Book Read Free

Still

Page 11

by Charlee Jacob


  “You up to a line-up, Miss Palmer?” he asked. “All we need is a finger.”

  She babbled something, then disconnected. Her answer: “NO!”

  Gauzy’s lawyer had him out an hour after that. The guy took his groceries and drove home.

  “We need to guard her,” Zane told his lieutenant.

  “Yeah, well,” Tom Chawbury drawled, a son of Okies who’d arrived in California in 1934. “She’s claiming amnesia.”

  “She’s scared. All the more reason to make her feel we’ll protect her.”

  “Can’t.”

  McFadden protested. “Zarembo’ll have her killed. She only missed Cavanaugh’s fate by the skin of her teeth. I can’t blame her, I guess, for thinking little of our ability to serve and protect. Even with guards standing right outside the door, Gegax was stabbed to death. We’re looking pretty inept here.”

  Chawbury huffed, sympathetic but unbending. “Yeah, I see that. But I can’t afford to schedule men for this if she won’t cooperate.”

  “I’ll talk to her,” Zane promised. “I’ll go in person.”

  “Hope you’re not depending on sex appeal,” the lieutenant joked.

  McFadden shrugged, a gesture more intended to cover up a tremor in his shoulder and arm than to indicate simpatico.

  He stopped by the water fountain and took a couple more Dexies. Heard some radio in the breakroom playing an old 1946 number. Harry “The Hipster” Gibson. ‘Who Put The Benzedrine In Mrs. Murphy’s Ovaltine?’

  Zane started to crack up. Turned around, went back to the water fountain. Began to take two more pills. Realized his mouth had cool droplets in it and his throat still felt as if he’d downed a couple small rocks.

  Wait a sec…

  “You on a diet, McFadden?” a uniformed cop asked, passing him in the hallway.

  “Yeah. Diet of stones,” he replied, jogging along.

  “Workin’ good,” remarked the other man. “Wish I had your energy.”

  Zane looked up Miss Palmer’s address from the original report. 924 W. Cranston. It was a small dark house, a few decades old. Painted a charcoal gray, it didn’t immediately register and, thus, was easy to drive right past without even noticing it.

  Provided he hadn’t been there before.

  The house had been yellow then.

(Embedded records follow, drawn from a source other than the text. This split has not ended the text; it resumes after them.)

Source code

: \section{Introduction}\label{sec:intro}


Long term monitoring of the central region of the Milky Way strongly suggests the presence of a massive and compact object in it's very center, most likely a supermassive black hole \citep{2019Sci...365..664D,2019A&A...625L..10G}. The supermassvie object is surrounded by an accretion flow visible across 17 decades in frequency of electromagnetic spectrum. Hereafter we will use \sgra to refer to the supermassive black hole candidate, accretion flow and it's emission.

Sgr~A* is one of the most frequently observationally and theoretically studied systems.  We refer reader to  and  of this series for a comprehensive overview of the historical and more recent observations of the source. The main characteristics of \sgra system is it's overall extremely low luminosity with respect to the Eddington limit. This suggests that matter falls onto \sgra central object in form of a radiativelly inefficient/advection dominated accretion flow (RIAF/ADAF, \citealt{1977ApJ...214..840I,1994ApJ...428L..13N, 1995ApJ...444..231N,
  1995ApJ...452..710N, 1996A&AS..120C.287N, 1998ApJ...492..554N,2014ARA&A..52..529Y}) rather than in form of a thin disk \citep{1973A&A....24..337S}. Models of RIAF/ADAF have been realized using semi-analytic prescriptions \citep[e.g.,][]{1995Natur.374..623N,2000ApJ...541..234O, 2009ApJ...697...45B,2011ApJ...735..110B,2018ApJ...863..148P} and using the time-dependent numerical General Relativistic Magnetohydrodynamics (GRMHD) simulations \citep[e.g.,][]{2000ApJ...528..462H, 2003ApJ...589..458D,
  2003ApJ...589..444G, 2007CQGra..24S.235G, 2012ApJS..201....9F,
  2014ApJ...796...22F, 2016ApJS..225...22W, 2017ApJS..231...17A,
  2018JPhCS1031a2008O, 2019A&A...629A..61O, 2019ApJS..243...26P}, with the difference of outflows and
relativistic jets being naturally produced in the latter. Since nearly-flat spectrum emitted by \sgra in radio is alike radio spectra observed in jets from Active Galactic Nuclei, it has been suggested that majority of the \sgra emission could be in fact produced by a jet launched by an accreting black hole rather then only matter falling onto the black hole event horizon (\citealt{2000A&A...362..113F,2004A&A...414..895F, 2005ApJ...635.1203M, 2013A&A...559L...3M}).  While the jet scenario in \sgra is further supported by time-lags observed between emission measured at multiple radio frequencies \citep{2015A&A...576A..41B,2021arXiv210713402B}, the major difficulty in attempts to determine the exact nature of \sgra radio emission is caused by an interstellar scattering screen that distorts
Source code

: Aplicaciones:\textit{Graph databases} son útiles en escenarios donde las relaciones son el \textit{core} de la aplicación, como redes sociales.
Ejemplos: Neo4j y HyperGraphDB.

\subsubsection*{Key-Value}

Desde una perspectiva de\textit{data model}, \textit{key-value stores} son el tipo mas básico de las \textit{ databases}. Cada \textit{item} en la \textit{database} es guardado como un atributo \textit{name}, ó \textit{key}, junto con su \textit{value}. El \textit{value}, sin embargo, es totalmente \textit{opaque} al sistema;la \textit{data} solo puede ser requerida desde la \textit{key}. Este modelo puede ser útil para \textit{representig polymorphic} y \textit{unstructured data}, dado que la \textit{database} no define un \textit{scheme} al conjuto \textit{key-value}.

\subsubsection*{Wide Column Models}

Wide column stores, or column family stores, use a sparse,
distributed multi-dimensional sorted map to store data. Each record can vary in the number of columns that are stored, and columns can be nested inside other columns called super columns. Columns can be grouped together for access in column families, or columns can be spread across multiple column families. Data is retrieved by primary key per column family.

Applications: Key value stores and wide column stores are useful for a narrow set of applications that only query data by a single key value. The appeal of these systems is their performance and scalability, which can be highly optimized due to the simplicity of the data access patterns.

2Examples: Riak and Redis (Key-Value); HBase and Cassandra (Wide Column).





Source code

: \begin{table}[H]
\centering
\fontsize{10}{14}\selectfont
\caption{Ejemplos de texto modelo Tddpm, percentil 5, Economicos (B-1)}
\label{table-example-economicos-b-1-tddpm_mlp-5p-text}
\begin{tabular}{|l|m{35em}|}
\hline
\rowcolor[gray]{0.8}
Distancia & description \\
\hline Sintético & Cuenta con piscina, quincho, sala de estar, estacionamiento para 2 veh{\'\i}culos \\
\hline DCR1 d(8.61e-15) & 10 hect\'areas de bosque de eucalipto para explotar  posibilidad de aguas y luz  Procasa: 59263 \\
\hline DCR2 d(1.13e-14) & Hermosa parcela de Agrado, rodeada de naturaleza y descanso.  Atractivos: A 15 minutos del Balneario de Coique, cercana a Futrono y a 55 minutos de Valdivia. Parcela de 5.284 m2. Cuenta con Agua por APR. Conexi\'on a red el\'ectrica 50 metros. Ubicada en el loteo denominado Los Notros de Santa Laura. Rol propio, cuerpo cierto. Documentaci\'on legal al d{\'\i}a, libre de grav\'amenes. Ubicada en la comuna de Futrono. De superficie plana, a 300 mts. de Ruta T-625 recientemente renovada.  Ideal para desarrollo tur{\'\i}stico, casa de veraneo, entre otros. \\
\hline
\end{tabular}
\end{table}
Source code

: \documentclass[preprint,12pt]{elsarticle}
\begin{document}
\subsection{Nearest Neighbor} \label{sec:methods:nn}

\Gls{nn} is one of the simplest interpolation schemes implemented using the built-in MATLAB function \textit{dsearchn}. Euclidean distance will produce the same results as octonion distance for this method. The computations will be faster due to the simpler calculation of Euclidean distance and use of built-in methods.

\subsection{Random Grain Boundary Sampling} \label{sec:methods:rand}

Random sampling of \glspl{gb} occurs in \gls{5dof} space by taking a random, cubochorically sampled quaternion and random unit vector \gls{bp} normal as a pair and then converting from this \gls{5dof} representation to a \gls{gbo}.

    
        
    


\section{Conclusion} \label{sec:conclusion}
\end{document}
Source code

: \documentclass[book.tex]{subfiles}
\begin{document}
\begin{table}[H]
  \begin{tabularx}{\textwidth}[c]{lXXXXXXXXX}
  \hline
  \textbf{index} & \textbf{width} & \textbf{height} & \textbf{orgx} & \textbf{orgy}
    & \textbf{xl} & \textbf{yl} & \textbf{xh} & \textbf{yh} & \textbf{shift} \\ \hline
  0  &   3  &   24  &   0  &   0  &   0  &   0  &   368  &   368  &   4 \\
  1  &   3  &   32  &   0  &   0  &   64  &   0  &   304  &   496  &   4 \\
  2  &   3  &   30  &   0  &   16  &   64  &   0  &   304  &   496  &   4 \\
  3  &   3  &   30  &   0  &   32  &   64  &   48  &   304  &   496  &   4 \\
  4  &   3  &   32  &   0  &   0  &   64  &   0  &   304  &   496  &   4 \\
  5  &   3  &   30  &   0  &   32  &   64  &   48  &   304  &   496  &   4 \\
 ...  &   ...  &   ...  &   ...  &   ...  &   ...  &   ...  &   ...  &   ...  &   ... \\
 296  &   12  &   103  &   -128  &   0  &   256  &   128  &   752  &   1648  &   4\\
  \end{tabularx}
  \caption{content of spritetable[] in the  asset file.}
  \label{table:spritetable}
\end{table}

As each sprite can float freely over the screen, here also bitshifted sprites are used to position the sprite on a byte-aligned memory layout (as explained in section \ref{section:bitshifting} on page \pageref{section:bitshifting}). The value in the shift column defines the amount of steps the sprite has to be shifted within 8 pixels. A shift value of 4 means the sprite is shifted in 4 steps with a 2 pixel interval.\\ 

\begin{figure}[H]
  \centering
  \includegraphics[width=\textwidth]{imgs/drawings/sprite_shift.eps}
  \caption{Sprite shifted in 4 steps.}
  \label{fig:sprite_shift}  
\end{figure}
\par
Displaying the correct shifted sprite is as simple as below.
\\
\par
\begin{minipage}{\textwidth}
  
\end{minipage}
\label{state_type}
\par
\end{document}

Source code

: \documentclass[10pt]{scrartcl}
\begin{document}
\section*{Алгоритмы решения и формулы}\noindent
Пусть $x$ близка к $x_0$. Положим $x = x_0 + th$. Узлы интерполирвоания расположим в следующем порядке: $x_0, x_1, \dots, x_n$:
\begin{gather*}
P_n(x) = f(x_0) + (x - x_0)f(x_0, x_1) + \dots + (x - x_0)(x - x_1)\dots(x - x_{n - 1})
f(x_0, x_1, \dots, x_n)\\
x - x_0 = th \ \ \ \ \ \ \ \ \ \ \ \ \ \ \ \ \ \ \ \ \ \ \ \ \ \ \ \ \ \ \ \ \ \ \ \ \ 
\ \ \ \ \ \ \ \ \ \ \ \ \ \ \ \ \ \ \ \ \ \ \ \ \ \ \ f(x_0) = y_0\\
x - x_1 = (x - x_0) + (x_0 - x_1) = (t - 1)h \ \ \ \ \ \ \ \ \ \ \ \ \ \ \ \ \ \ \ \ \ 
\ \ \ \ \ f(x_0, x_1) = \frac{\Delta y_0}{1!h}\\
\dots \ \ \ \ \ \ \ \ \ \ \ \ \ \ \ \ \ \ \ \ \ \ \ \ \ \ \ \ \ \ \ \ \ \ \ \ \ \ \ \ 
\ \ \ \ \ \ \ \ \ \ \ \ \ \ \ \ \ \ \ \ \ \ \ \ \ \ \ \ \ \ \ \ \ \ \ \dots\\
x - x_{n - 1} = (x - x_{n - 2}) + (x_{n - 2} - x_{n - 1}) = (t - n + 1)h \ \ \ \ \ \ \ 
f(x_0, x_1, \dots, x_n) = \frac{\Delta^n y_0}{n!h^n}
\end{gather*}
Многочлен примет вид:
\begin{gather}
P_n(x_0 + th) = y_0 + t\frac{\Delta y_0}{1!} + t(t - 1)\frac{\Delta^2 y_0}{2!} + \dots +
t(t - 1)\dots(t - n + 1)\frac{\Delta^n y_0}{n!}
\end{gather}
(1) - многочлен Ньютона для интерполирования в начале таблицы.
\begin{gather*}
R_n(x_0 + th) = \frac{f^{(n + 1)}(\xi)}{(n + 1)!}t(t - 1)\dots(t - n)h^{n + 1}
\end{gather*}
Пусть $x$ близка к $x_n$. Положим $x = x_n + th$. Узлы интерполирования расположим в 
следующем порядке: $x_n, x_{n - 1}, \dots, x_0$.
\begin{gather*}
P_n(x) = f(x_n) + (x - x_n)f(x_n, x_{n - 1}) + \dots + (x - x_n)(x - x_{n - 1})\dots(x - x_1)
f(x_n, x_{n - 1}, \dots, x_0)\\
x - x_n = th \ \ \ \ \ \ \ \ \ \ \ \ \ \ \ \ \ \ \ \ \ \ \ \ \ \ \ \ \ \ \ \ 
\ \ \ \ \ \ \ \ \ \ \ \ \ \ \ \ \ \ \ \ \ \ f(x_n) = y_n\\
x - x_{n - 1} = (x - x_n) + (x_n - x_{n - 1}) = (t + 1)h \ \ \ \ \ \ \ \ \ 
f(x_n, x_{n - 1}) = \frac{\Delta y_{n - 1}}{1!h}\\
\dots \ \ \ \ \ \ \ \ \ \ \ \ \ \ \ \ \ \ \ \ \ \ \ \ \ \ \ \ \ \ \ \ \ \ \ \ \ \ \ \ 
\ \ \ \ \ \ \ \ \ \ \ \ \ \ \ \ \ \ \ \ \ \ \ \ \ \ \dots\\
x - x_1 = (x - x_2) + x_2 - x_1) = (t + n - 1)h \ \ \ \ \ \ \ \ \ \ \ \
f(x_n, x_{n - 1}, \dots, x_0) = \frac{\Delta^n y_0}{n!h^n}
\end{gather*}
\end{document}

Sunny bright. Now it was downright funereal. Like in some cultures whose grieving smeared themselves with ashes as part of their mourning rite.

  Zane parked at the curb, unable to go into the driveway. A mental block. He went through the grass, up the few steps, and knocked at the door.

  It opened. Caroline stood there, very pretty, very nervous.

  “I don’t want to talk to you,” she said in a hush, not intending to be rude. “Please, I can’t remember. I hit my head when I fell in the parking lot.”

  Now, Zane knew she’d struck her head on the asphalt. She’d been in the hospital for several days after Cavanaugh’s murder. But amnesia should’ve been immediate, shouldn’t it? If it were genuine. There’d been nothing wrong with her memory after she’d regained consciousness in Cricket Record’s parking lot Halloween night. The small bump on the skull was an excuse. He fully understood the reason behind it.

  He stood there, able to see the living room. He had no intention of asking if she’d let him in. Not now.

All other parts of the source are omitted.